** Problem statement **
Give back all of the data exactly as written.

───── Task material

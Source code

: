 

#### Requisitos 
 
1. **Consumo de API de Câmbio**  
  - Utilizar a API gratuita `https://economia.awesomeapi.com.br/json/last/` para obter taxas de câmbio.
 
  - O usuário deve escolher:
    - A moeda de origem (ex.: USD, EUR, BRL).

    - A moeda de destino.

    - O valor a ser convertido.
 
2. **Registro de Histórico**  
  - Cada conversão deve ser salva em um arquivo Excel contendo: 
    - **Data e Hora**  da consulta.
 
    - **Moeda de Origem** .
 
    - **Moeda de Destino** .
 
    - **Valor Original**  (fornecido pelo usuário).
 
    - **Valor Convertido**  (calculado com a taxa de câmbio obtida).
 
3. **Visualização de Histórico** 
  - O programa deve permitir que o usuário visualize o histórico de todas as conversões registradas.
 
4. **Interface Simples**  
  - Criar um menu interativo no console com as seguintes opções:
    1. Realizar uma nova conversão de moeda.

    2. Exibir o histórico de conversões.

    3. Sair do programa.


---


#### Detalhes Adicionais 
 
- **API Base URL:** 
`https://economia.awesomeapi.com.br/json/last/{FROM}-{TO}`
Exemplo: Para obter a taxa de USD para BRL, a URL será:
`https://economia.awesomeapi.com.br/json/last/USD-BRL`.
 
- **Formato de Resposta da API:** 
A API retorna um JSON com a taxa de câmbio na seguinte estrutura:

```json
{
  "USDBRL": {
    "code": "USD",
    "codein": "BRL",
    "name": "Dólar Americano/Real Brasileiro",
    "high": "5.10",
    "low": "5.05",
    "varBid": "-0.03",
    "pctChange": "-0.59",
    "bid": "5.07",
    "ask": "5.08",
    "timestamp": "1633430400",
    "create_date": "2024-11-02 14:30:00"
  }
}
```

──────────

** Response area **
Source code

: 

#### Requisitos 
 
1. **Consumo de API de Câmbio**  
  - Utilizar a API gratuita `https://economia.awesomeapi.com.br/json/last/` para obter taxas de câmbio.
 
  - O usuário deve escolher:
    - A moeda de origem (ex.: USD, EUR, BRL).

    - A moeda de destino.

    - O valor a ser convertido.
 
2. **Registro de Histórico**  
  - Cada conversão deve ser salva em um arquivo Excel contendo: 
    - **Data e Hora**  da consulta.
 
    - **Moeda de Origem** .
 
    - **Moeda de Destino** .
 
    - **Valor Original**  (fornecido pelo usuário).
 
    - **Valor Convertido**  (calculado com a taxa de câmbio obtida).
 
3. **Visualização de Histórico** 
  - O programa deve permitir que o usuário visualize o histórico de todas as conversões registradas.
 
4. **Interface Simples**  
  - Criar um menu interativo no console com as seguintes opções:
    1. Realizar uma nova conversão de moeda.

    2. Exibir o histórico de conversões.

    3. Sair do programa.


---


#### Detalhes Adicionais 
 
- **API Base URL:** 
`https://economia.awesomeapi.com.br/json/last/{FROM}-{TO}`
Exemplo: Para obter a taxa de USD para BRL, a URL será:
`https://economia.awesomeapi.com.br/json/last/USD-BRL`.
 
- **Formato de Resposta da API:** 
A API retorna um JSON com a taxa de câmbio na seguinte estrutura:

```json
{
  "USDBRL": {
    "code": "USD",
    "codein": "BRL",
    "name": "Dólar Americano/Real Brasileiro",
    "high": "5.10",
    "low": "5.05",
    "varBid": "-0.03",
    "pctChange": "-0.59",
    "bid": "5.07",
    "ask": "5.08",
    "timestamp": "1633430400",
    "create_date": "2024-11-02 14:30:00"
  }
}
```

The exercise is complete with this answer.